=== What needs to be done ===
In the data that follows, determine how many lines contain the word "fourierassets", and give only that number.

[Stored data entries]
━━━━

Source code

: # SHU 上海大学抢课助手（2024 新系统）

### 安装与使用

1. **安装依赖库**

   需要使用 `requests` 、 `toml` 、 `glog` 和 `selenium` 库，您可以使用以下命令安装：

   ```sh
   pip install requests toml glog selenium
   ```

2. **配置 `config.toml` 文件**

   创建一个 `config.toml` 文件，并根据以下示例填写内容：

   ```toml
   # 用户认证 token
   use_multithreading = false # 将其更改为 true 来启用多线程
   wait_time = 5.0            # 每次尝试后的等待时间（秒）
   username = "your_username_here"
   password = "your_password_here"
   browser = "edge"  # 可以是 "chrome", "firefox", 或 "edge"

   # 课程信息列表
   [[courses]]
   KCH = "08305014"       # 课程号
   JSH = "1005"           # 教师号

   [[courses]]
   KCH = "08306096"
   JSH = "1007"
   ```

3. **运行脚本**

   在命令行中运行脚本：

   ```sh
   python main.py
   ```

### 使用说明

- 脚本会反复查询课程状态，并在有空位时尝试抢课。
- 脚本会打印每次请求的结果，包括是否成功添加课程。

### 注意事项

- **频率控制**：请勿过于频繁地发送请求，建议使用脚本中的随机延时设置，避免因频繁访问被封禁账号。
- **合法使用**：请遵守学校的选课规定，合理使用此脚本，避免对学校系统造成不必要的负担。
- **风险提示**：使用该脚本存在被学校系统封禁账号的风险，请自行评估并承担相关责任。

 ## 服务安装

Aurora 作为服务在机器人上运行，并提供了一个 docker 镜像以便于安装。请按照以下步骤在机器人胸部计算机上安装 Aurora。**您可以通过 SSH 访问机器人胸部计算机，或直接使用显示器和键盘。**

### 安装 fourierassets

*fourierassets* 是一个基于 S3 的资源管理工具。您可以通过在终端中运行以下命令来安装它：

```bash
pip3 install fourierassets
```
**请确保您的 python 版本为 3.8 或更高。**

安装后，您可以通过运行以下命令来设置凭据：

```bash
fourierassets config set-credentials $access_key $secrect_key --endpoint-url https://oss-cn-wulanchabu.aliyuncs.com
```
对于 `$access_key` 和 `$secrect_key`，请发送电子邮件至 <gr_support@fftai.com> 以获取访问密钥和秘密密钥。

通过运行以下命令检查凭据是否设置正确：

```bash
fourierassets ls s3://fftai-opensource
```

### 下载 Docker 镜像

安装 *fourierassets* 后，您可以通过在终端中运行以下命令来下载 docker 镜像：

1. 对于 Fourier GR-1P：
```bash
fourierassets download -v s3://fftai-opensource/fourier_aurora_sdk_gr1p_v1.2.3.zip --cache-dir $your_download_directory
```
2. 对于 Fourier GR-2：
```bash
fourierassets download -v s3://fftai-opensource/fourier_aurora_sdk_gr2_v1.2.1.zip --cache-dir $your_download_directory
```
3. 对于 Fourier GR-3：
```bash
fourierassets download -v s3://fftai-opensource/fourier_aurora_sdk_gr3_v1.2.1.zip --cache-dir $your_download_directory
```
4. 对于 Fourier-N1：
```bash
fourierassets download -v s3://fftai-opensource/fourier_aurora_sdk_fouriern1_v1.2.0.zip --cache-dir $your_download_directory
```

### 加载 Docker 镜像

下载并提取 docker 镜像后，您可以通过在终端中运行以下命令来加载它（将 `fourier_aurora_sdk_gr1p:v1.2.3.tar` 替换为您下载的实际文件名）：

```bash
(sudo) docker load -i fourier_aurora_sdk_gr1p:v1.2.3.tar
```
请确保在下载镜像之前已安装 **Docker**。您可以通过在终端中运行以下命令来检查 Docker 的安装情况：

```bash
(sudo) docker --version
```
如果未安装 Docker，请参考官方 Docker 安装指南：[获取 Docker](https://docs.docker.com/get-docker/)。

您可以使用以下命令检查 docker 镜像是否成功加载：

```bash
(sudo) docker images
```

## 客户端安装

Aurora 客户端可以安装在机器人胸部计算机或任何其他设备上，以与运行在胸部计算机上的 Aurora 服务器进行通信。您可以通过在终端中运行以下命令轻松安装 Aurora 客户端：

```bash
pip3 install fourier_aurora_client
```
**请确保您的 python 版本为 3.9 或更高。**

━━━━

=== Response to the exercise ===
10